:: Work item ::
Each line from the one that includes "Kernel methods are" to the last line of the data below should be set down exactly; no other lines are wanted.
■ ■ ■ ■
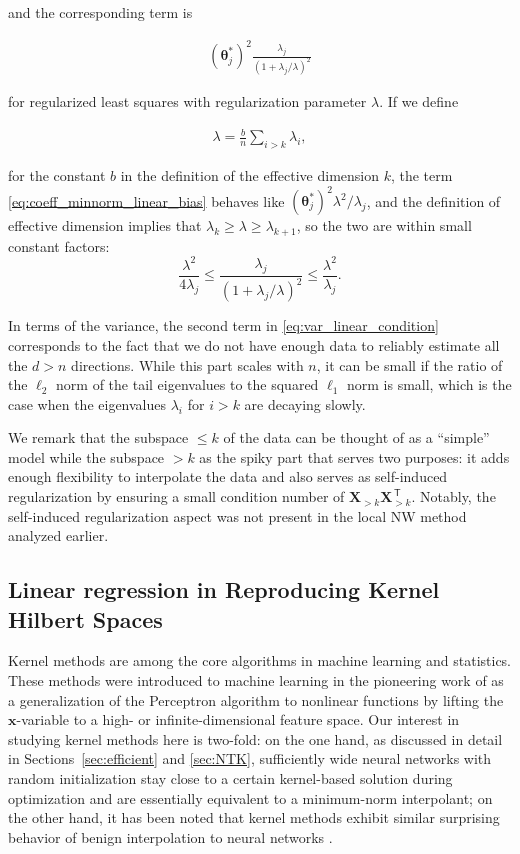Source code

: and the corresponding term is

\begin{align}
	\label{eq:coeff_rls_linear_bias}
	({\boldsymbol \theta}^*_j)^2 \frac{\lambda_j}{(1+\lambda_j/\lambda)^2}
\end{align}

for regularized least squares with regularization parameter $\lambda$.
If we define

\begin{align}
    \lambda = \frac{b}{n}\sum_{i>k}\lambda_i,
  \end{align}

for the constant $b$ in the definition of the effective dimension $k$, the term \eqref{eq:coeff_minnorm_linear_bias} behaves like
$({\boldsymbol \theta}_j^*)^2 \lambda^2/\lambda_j$,
and the definition of effective dimension implies that $\lambda_k\ge \lambda\ge \lambda_{k+1}$,
so the two are within small constant factors:
  \[
    \frac{\lambda^2}{4\lambda_j} \le
    \frac{\lambda_j}{(1+\lambda_j/\lambda)^2}
    \le\frac{\lambda^2}{\lambda_j}.
  \]

In terms of the variance, the second term in \eqref{eq:var_linear_condition} corresponds to the fact that we do not have enough data to reliably estimate all the $d>n$ directions. While this part scales with $n$, it can be small if the ratio of the $\ell_2$ norm of the tail eigenvalues to the squared $\ell_1$ norm is small, which is the case when the eigenvalues $\lambda_i$ for $i>k$ are decaying slowly.

We remark that the subspace $\leq k$ of the data can be thought of as a ``simple'' model while the subspace $>k$ as the spiky part that serves two purposes: it adds enough flexibility to interpolate the data and also serves as self-induced regularization by ensuring a small condition number of ${\boldsymbol X}_{>k}{\boldsymbol X}_{>k}^\ensuremath{{\scriptscriptstyle\mathsf{\,T}}}$. Notably, the self-induced regularization aspect was not present in the local NW method analyzed earlier.
\fi

\subsection{Linear regression in Reproducing Kernel Hilbert Spaces}
\label{sec:ker_regression}

Kernel methods are among the core algorithms in machine learning and statistics. These methods were introduced to machine learning in the pioneering work of \cite{aiserman1964theoretical} as a generalization of the Perceptron algorithm to nonlinear functions by lifting the
${\boldsymbol x}$-variable to a high- or infinite-dimensional feature space. Our interest in studying kernel methods here is two-fold: on the one hand, as discussed in detail in Sections~\ref{sec:efficient} and
\ref{sec:NTK}, sufficiently wide neural networks with random initialization stay close to a certain kernel-based solution during optimization and are essentially equivalent to a minimum-norm interpolant; on the other hand, it has been noted that kernel methods exhibit similar surprising behavior of benign interpolation to neural networks \cite{belkin2018understand}.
■ ■ ■ ■
:: Answer to this problem ::
Kernel methods are among the core algorithms in machine learning and statistics. These methods were introduced to machine learning in the pioneering work of \cite{aiserman1964theoretical} as a generalization of the Perceptron algorithm to nonlinear functions by lifting the
${\boldsymbol x}$-variable to a high- or infinite-dimensional feature space. Our interest in studying kernel methods here is two-fold: on the one hand, as discussed in detail in Sections~\ref{sec:efficient} and
\ref{sec:NTK}, sufficiently wide neural networks with random initialization stay close to a certain kernel-based solution during optimization and are essentially equivalent to a minimum-norm interpolant; on the other hand, it has been noted that kernel methods exhibit similar surprising behavior of benign interpolation to neural networks \cite{belkin2018understand}.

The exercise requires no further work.